## Problem statement
With every mark kept, transcribe all of the records.

Saved data entries:
+---+

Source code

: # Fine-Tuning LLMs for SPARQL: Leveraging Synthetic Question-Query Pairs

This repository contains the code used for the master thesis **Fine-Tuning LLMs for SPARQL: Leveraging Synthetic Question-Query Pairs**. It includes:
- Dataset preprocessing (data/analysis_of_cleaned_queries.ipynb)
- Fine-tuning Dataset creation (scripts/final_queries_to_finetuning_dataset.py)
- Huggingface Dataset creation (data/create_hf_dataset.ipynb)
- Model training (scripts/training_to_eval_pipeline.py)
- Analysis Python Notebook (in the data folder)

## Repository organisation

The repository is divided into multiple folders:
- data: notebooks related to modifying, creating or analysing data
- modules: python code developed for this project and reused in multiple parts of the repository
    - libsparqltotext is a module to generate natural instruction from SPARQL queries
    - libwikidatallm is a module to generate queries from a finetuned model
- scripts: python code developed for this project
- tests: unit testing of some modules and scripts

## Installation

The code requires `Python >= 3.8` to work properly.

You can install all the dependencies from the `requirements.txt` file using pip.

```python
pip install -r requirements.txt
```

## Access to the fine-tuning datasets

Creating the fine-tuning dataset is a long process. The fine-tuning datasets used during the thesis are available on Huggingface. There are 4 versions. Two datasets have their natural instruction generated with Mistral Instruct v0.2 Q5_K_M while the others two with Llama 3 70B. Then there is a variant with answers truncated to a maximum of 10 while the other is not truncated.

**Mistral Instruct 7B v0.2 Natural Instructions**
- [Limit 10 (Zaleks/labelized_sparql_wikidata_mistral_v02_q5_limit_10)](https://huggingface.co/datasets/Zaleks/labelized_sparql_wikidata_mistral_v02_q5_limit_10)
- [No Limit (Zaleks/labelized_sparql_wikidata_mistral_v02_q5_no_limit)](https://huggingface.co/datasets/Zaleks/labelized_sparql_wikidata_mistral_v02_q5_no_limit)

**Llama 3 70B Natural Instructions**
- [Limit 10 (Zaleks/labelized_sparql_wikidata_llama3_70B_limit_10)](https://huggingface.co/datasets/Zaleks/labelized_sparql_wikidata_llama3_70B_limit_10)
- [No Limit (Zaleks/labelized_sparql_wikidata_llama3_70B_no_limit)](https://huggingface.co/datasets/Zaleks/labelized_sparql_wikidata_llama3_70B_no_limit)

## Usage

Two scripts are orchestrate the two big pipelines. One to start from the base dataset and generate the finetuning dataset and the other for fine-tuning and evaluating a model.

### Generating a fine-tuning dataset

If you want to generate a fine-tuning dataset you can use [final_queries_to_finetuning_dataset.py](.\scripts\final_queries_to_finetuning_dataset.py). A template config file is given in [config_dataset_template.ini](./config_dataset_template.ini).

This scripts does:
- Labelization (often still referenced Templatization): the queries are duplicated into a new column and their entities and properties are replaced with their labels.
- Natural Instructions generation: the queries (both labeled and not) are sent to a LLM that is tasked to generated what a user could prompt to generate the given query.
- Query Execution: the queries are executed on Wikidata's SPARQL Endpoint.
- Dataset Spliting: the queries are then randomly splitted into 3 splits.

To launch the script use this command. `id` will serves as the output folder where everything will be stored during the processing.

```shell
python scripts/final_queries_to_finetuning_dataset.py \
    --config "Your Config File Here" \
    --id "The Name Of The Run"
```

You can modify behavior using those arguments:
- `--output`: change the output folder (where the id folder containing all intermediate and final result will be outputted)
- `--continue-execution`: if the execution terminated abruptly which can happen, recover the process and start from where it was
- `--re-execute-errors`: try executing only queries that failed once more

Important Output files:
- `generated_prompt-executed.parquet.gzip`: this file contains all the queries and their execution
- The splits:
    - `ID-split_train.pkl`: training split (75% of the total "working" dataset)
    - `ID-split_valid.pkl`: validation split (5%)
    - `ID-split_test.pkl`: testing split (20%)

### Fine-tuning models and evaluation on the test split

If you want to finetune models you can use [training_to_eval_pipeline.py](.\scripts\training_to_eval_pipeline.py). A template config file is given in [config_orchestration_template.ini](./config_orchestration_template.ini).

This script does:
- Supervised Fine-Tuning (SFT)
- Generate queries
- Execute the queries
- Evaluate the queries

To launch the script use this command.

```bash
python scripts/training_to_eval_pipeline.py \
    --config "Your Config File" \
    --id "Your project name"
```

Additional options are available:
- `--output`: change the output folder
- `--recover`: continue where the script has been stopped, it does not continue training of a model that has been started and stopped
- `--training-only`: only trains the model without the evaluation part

+---+

## Written response
Source code

: # Fine-Tuning LLMs for SPARQL: Leveraging Synthetic Question-Query Pairs

This repository contains the code used for the master thesis **Fine-Tuning LLMs for SPARQL: Leveraging Synthetic Question-Query Pairs**. It includes:
- Dataset preprocessing (data/analysis_of_cleaned_queries.ipynb)
- Fine-tuning Dataset creation (scripts/final_queries_to_finetuning_dataset.py)
- Huggingface Dataset creation (data/create_hf_dataset.ipynb)
- Model training (scripts/training_to_eval_pipeline.py)
- Analysis Python Notebook (in the data folder)

## Repository organisation

The repository is divided into multiple folders:
- data: notebooks related to modifying, creating or analysing data
- modules: python code developed for this project and reused in multiple parts of the repository
    - libsparqltotext is a module to generate natural instruction from SPARQL queries
    - libwikidatallm is a module to generate queries from a finetuned model
- scripts: python code developed for this project
- tests: unit testing of some modules and scripts

## Installation

The code requires `Python >= 3.8` to work properly.

You can install all the dependencies from the `requirements.txt` file using pip.

```python
pip install -r requirements.txt
```

## Access to the fine-tuning datasets

Creating the fine-tuning dataset is a long process. The fine-tuning datasets used during the thesis are available on Huggingface. There are 4 versions. Two datasets have their natural instruction generated with Mistral Instruct v0.2 Q5_K_M while the others two with Llama 3 70B. Then there is a variant with answers truncated to a maximum of 10 while the other is not truncated.

**Mistral Instruct 7B v0.2 Natural Instructions**
- [Limit 10 (Zaleks/labelized_sparql_wikidata_mistral_v02_q5_limit_10)](https://huggingface.co/datasets/Zaleks/labelized_sparql_wikidata_mistral_v02_q5_limit_10)
- [No Limit (Zaleks/labelized_sparql_wikidata_mistral_v02_q5_no_limit)](https://huggingface.co/datasets/Zaleks/labelized_sparql_wikidata_mistral_v02_q5_no_limit)

**Llama 3 70B Natural Instructions**
- [Limit 10 (Zaleks/labelized_sparql_wikidata_llama3_70B_limit_10)](https://huggingface.co/datasets/Zaleks/labelized_sparql_wikidata_llama3_70B_limit_10)
- [No Limit (Zaleks/labelized_sparql_wikidata_llama3_70B_no_limit)](https://huggingface.co/datasets/Zaleks/labelized_sparql_wikidata_llama3_70B_no_limit)

## Usage

Two scripts are orchestrate the two big pipelines. One to start from the base dataset and generate the finetuning dataset and the other for fine-tuning and evaluating a model.

### Generating a fine-tuning dataset

If you want to generate a fine-tuning dataset you can use [final_queries_to_finetuning_dataset.py](.\scripts\final_queries_to_finetuning_dataset.py). A template config file is given in [config_dataset_template.ini](./config_dataset_template.ini).

This scripts does:
- Labelization (often still referenced Templatization): the queries are duplicated into a new column and their entities and properties are replaced with their labels.
- Natural Instructions generation: the queries (both labeled and not) are sent to a LLM that is tasked to generated what a user could prompt to generate the given query.
- Query Execution: the queries are executed on Wikidata's SPARQL Endpoint.
- Dataset Spliting: the queries are then randomly splitted into 3 splits.

To launch the script use this command. `id` will serves as the output folder where everything will be stored during the processing.

```shell
python scripts/final_queries_to_finetuning_dataset.py \
    --config "Your Config File Here" \
    --id "The Name Of The Run"
```

You can modify behavior using those arguments:
- `--output`: change the output folder (where the id folder containing all intermediate and final result will be outputted)
- `--continue-execution`: if the execution terminated abruptly which can happen, recover the process and start from where it was
- `--re-execute-errors`: try executing only queries that failed once more

Important Output files:
- `generated_prompt-executed.parquet.gzip`: this file contains all the queries and their execution
- The splits:
    - `ID-split_train.pkl`: training split (75% of the total "working" dataset)
    - `ID-split_valid.pkl`: validation split (5%)
    - `ID-split_test.pkl`: testing split (20%)

### Fine-tuning models and evaluation on the test split

If you want to finetune models you can use [training_to_eval_pipeline.py](.\scripts\training_to_eval_pipeline.py). A template config file is given in [config_orchestration_template.ini](./config_orchestration_template.ini).

This script does:
- Supervised Fine-Tuning (SFT)
- Generate queries
- Execute the queries
- Evaluate the queries

To launch the script use this command.

```bash
python scripts/training_to_eval_pipeline.py \
    --config "Your Config File" \
    --id "Your project name"
```

Additional options are available:
- `--output`: change the output folder
- `--recover`: continue where the script has been stopped, it does not continue training of a model that has been started and stopped
- `--training-only`: only trains the model without the evaluation part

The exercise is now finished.